## PROMPT
Using the entries that follow, transcribe only the lines from the line with "Se lava la patata, con" to the line with "Free vs Premium", both included, exactly as they stand and without pictures.

[Stored data]

┄┄┄┄┄┄┄┄┄┄┄┄┄┄┄┄┄┄┄┄

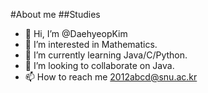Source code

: #About me
##Studies
- 👋 Hi, I’m @DaehyeopKim
- 👀 I’m interested in Mathematics.
- 🌱 I’m currently learning Java/C/Python.
- 💞️ I’m looking to collaborate on Java.
- 📫 How to reach me 2012abcd@snu.ac.kr

<!---
DaehyeopKim/DaehyeopKim is a ✨ special ✨ repository because its `README.md` (this file) appears on your GitHub profile.
You can click the Preview link to take a look at your changes.
--->
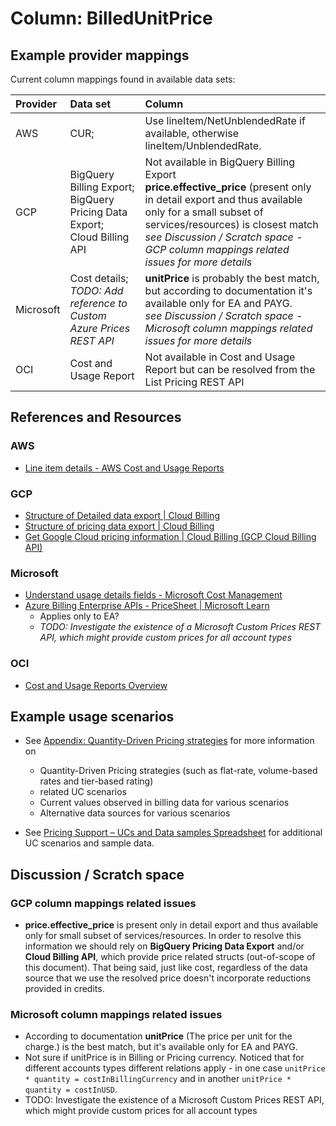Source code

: # Column: BilledUnitPrice

## Example provider mappings

Current column mappings found in available data sets:

| Provider  | Data set                     | Column                   |
|:----------|:-----------------------------|:-------------------------|
| AWS       | CUR;                         | Use lineItem/NetUnblendedRate if available, otherwise ​​lineItem/UnblendedRate. |
| GCP       | BigQuery Billing Export;<br>BigQuery Pricing Data Export;<br>Cloud Billing API | Not available in BigQuery Billing Export<br>**price.effective_price** (present only in detail export and thus available only for a small subset of services/resources) is closest match<br>*see Discussion / Scratch space - GCP column mappings related issues for more details* |
| Microsoft | Cost details;<br>*TODO: Add reference to Custom Azure Prices REST API* | **unitPrice** is probably the best match, but according to  documentation it's available only for EA and PAYG. <br>*see Discussion / Scratch space - Microsoft column mappings related issues for more details* |
| OCI       | Cost and Usage Report        | Not available in Cost and Usage Report but can be resolved from the List Pricing REST API |

## References and Resources

### AWS

- [Line item details - AWS Cost and Usage Reports](https://docs.aws.amazon.com/cur/latest/userguide/Lineitem-columns.html)

### GCP

- [Structure of Detailed data export | Cloud Billing](https://cloud.google.com/billing/docs/how-to/export-data-bigquery-tables/detailed-usage)
- [Structure of pricing data export | Cloud Billing](https://cloud.google.com/billing/docs/how-to/export-data-bigquery-tables/pricing-data)
- [Get Google Cloud pricing information | Cloud Billing (GCP Cloud Billing API)](https://cloud.google.com/billing/docs/how-to/get-pricing-information-api)

### Microsoft

- [Understand usage details fields - Microsoft Cost Management](https://learn.microsoft.com/en-us/azure/cost-management-billing/automate/understand-usage-details-fields)
- [Azure Billing Enterprise APIs - PriceSheet | Microsoft Learn](https://learn.microsoft.com/en-us/rest/api/billing/enterprise/billing-enterprise-api-pricesheet)
  - Applies only to EA?
  - *TODO: Investigate the existence of a Microsoft Custom Prices REST API, which might provide custom prices for all account types*

### OCI

- [Cost and Usage Reports Overview](https://docs.oracle.com/en-us/iaas/Content/Billing/Concepts/usagereportsoverview.htm)

## Example usage scenarios

- See [Appendix: Quantity-Driven Pricing strategies](../apendix/quantity_driven_pricing_strategies.md) for more information on
  - Quantity-Driven Pricing strategies (such as flat-rate, volume-based rates and tier-based rating)
  - related UC scenarios
  - Current values observed in billing data for various scenarios
  - Alternative data sources for various scenarios

- See [Pricing Support – UCs and Data samples Spreadsheet](https://docs.google.com/spreadsheets/d/1AZ-vtkKeKwYc8rqhxP1zMTnAVAS-svmWQQmr8cpv-IM/edit#gid=117987709) for additional UC scenarios and sample data.

## Discussion / Scratch space

### GCP column mappings related issues

- **price.effective_price** is present only in detail export and thus available only for small subset of services/resources. In order to resolve this information we should rely on **BigQuery Pricing Data Export** and/or **Cloud Billing API**, which provide price related structs (out-of-scope of this document). That being said, just like cost, regardless of the data source that we use the resolved price doesn't incorporate reductions provided in credits.

### Microsoft column mappings related issues

- According to  documentation **unitPrice** (The price per unit for the charge.) is the best match, but it's available only for EA and PAYG.
- Not sure if unitPrice is in Billing or Pricing currency. Noticed that for different accounts types different relations apply - in one case `unitPrice * quantity = costInBillingCurrency` and in another `unitPrice * quantity = costInUSD`.
- TODO: Investigate the existence of a Microsoft Custom Prices REST API, which might provide custom prices for all account types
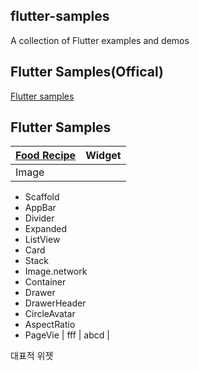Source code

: ## flutter-samples
A collection of Flutter examples and demos

## Flutter Samples(Offical)
[Flutter samples](https://flutter.github.io/samples/#)

## Flutter Samples

| [**Food Recipe**]() | Widget |
| ----- | ---------- |
| Image | 
- Scaffold
- AppBar
- Divider  
- Expanded
- ListView
- Card
- Stack
- Image.network
- Container
- Drawer
- DrawerHeader
- CircleAvatar
- AspectRatio
- PageVie
| fff | abcd |

대표적 위젯



<!--
reference
https://github.com/diegoveloper/flutter-samples
-->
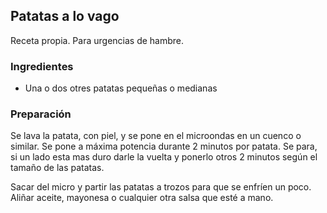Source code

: ## Patatas a lo vago

Receta propia.
Para urgencias de hambre.

### Ingredientes

- Una o dos otres patatas pequeñas o medianas

### Preparación

Se lava la patata, con piel, y se pone en el microondas en un cuenco o similar.
Se pone a máxima potencia durante 2 minutos por patata.
Se para, si un lado esta mas duro darle la vuelta y ponerlo otros 2 minutos según el tamaño de las patatas.

Sacar del micro y partir las patatas a trozos para que se enfríen un poco.
Aliñar aceite, mayonesa o cualquier otra salsa que esté a mano.



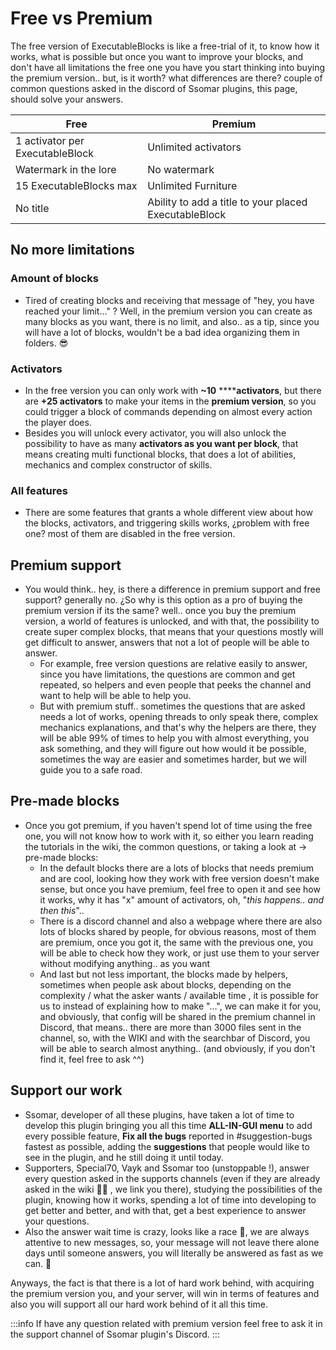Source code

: # Free vs Premium

The free version of ExecutableBlocks is like a free-trial of it, to know how it works, what is possible but once you want to improve your blocks, and don't have all limitations the free one you have you start thinking into buying the premium version.. but, is it worth? what differences are there? couple of common questions asked in the discord of Ssomar plugins, this page, should solve your answers.

| Free                            | Premium                                               |
| ------------------------------- | ----------------------------------------------------- |
| 1 activator per ExecutableBlock | Unlimited activators                                  |
| Watermark in the lore           | No watermark                                          |
| 15 ExecutableBlocks max         | Unlimited Furniture                                   |
| No title                        | Ability to add a title to your placed ExecutableBlock |

## No more limitations

### Amount of blocks

* Tired of creating blocks and receiving that message of "hey, you have reached your limit..." ? Well, in the premium version you can create as many blocks as you want, there is no limit, and also.. as a tip, since you will have a lot of blocks, wouldn't be a bad idea organizing them in folders. 😎

### Activators

* In the free version you can only work with **\~10** ********activators****, but there are ****+25 activators**** to make your items in the **premium version**, so you could trigger a block of commands depending on almost every action the player does.
* Besides you will unlock every activator, you will also unlock the possibility to have as many ****activators as you want per block****, that means creating multi functional blocks, that does a lot of abilities, mechanics and complex constructor of skills.

### All features

* There are some features that grants a whole different view about how the blocks, activators, and triggering skills works, ¿problem with free one? most of them are disabled in the free version.

## Premium support

* You would think.. hey, is there a difference in premium support and free support? generally no. ¿So why is this option as a pro of buying the premium version if its the same? well.. once you buy the premium version, a world of features is unlocked, and with that, the possibility to create super complex blocks, that means that your questions mostly will get difficult to answer, answers that not a lot of people will be able to answer.
  * For example, free version questions are relative easily to answer, since you have limitations, the questions are common and get repeated, so helpers and even people that peeks the channel and want to help will be able to help you.
  * But with premium stuff.. sometimes the questions that are asked needs a lot of works, opening threads to only speak there, complex mechanics explanations, and that's why the helpers are there, they will be able 99% of times to help you with almost everything, you ask something, and they will figure out how would it be possible, sometimes the way are easier and sometimes harder, but we will guide you to a safe road.

## Pre-made blocks

* Once you got premium, if you haven't spend lot of time using the free one, you will not know how to work with it, so either you learn reading the tutorials in the wiki, the common questions, or taking a look at -> pre-made blocks:
  * In the default blocks there are a lots of blocks that needs premium and are cool, looking how they work with free version doesn't make sense, but once you have premium, feel free to open it and see how it works, why it has "x" amount of activators, oh, "_this happens.. and then this_"..
  * There is a discord channel and also a webpage where there are also lots of blocks shared by people, for obvious reasons, most of them are premium, once you got it, the same with the previous one, you will be able to check how they work, or just use them to your server without modifying anything.. as you want
  * And last but not less important, the blocks made by helpers, sometimes when people ask about blocks, depending on the complexity / what the asker wants / available time , it is possible for us to instead of explaining how to make "...", we can make it for you, and obviously, that config will be shared in the premium channel in Discord, that means.. there are more than 3000 files sent in the channel, so, with the WIKI and with the searchbar of Discord, you will be able to search almost anything.. (and obviously, if you don't find it, feel free to ask ^^)

## Support our work

* Ssomar, developer of all these plugins, have taken a lot of time to develop this plugin bringing you all this time **ALL-IN-GUI menu** to add every possible feature, **Fix all the bugs** reported in #suggestion-bugs fastest as possible, adding the **suggestions** that people would like to see in the plugin, and he still doing it until today.
* Supporters, Special70, Vayk and Ssomar too (unstoppable !), answer every question asked in the supports channels (even if they are already asked in the wiki 🤨🤨 , we link you there), studying the possibilities of the plugin, knowing how it works, spending a lot of time into developing to get better and better, and with that, get a best experience to answer your questions.
* Also the answer wait time is crazy, looks like a race 🚗, we are always attentive to new messages, so, your message will not leave there alone days until someone answers, you will literally be answered as fast as we can. 💪

Anyways, the fact is that there is a lot of hard work behind, with acquiring the premium version you, and your server, will win in terms of features and also you will support all our hard work behind of it all this time.

:::info
If have any question related with premium version feel free to ask it in the support channel of Ssomar plugin's Discord.
:::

┄┄┄┄┄┄┄┄┄┄┄┄┄┄┄┄┄┄┄┄

## SOLUTION FOR THIS TASK
Se lava la patata, con piel, y se pone en el microondas en un cuenco o similar.
Se pone a máxima potencia durante 2 minutos por patata.
Se para, si un lado esta mas duro darle la vuelta y ponerlo otros 2 minutos según el tamaño de las patatas.

Sacar del micro y partir las patatas a trozos para que se enfríen un poco.
Aliñar aceite, mayonesa o cualquier otra salsa que esté a mano.



Source code

: # Free vs Premium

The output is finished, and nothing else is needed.